AIM OF THE EXERCISE:
Output, word for word, the span of lines that starts at the one containing "- ROW_NUMBER(): 동일한 값이 있더라도 다 다른 순위로 나타내어진다." and ends at the last line of the records.

(DATA RECORDS begins)

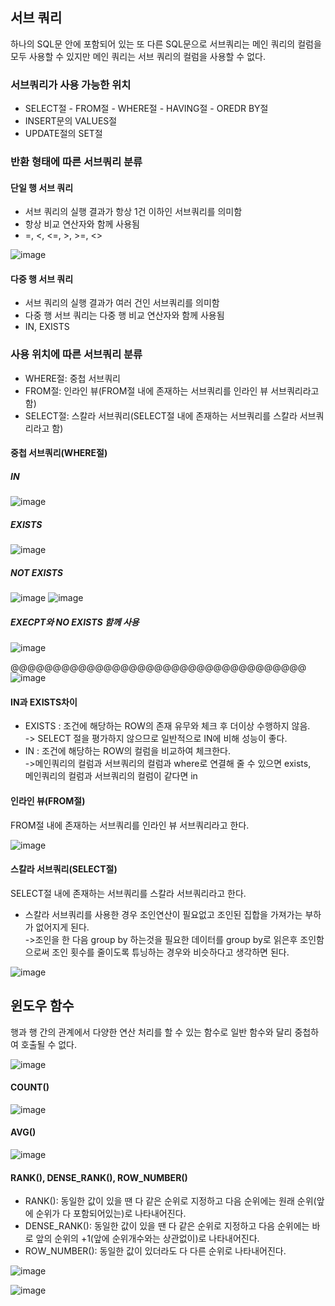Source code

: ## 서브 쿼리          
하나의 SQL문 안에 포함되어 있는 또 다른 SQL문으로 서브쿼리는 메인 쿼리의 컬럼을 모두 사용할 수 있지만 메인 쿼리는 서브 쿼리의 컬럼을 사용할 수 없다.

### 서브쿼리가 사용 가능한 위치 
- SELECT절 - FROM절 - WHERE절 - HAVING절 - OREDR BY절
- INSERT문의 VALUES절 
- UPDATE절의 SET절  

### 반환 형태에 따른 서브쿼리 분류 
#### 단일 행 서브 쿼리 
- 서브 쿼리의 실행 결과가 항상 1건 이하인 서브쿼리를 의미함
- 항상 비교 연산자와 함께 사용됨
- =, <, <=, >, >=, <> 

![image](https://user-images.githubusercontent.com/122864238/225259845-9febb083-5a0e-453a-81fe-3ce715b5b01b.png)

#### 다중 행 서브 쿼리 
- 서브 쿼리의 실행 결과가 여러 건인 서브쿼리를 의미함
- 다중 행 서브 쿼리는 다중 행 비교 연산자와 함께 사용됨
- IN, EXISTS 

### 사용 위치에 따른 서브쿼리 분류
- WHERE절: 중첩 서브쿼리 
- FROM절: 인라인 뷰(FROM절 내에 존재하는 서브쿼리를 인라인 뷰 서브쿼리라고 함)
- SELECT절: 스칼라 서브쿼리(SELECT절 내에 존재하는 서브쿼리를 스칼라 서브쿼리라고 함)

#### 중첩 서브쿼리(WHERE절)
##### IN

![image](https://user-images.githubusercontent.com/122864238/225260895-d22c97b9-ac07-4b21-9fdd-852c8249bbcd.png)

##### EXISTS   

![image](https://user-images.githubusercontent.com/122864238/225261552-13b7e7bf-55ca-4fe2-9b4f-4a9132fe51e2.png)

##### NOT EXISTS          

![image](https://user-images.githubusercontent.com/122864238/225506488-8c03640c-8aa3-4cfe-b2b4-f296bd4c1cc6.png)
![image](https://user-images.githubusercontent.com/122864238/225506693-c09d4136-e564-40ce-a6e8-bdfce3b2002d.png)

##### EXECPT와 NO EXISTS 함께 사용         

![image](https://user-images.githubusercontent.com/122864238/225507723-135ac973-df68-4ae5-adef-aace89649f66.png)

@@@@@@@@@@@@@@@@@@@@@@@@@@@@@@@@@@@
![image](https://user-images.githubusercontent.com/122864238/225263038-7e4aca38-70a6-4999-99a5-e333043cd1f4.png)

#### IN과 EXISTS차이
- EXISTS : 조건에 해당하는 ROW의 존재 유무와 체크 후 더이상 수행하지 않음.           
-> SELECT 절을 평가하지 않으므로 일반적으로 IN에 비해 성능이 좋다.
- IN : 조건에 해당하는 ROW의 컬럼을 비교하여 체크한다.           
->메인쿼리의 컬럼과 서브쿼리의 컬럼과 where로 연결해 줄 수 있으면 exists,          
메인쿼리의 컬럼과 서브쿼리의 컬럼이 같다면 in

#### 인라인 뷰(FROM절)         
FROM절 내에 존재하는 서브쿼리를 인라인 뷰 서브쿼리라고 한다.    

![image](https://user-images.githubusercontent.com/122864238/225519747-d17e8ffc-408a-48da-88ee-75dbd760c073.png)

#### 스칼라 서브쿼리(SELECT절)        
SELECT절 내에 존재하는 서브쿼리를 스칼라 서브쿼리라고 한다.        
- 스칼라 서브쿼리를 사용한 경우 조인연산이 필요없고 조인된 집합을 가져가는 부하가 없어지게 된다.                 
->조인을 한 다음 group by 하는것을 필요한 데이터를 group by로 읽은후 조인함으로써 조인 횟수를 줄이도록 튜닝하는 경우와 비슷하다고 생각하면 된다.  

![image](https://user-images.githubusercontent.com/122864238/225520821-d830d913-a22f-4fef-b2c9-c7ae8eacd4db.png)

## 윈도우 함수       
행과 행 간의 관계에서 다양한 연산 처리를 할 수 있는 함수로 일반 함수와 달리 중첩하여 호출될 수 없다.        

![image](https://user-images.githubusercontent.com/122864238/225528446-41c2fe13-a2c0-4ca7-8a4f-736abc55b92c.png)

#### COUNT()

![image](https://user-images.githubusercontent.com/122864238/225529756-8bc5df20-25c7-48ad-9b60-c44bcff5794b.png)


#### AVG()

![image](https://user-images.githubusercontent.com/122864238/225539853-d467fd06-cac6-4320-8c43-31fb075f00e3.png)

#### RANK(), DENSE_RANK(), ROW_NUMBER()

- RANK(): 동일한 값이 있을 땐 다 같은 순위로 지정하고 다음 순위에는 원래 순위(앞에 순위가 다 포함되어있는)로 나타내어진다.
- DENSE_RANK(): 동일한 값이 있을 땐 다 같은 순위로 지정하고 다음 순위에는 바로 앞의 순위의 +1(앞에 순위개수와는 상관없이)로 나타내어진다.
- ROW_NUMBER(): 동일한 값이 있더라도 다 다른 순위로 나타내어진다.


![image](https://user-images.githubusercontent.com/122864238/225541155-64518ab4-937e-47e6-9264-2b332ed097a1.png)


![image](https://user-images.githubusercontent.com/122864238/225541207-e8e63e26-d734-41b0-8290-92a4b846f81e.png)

(DATA RECORDS ends)

REPLY TO THE TASK:
- ROW_NUMBER(): 동일한 값이 있더라도 다 다른 순위로 나타내어진다.


![image](https://user-images.githubusercontent.com/122864238/225541155-64518ab4-937e-47e6-9264-2b332ed097a1.png)


![image](https://user-images.githubusercontent.com/122864238/225541207-e8e63e26-d734-41b0-8290-92a4b846f81e.png)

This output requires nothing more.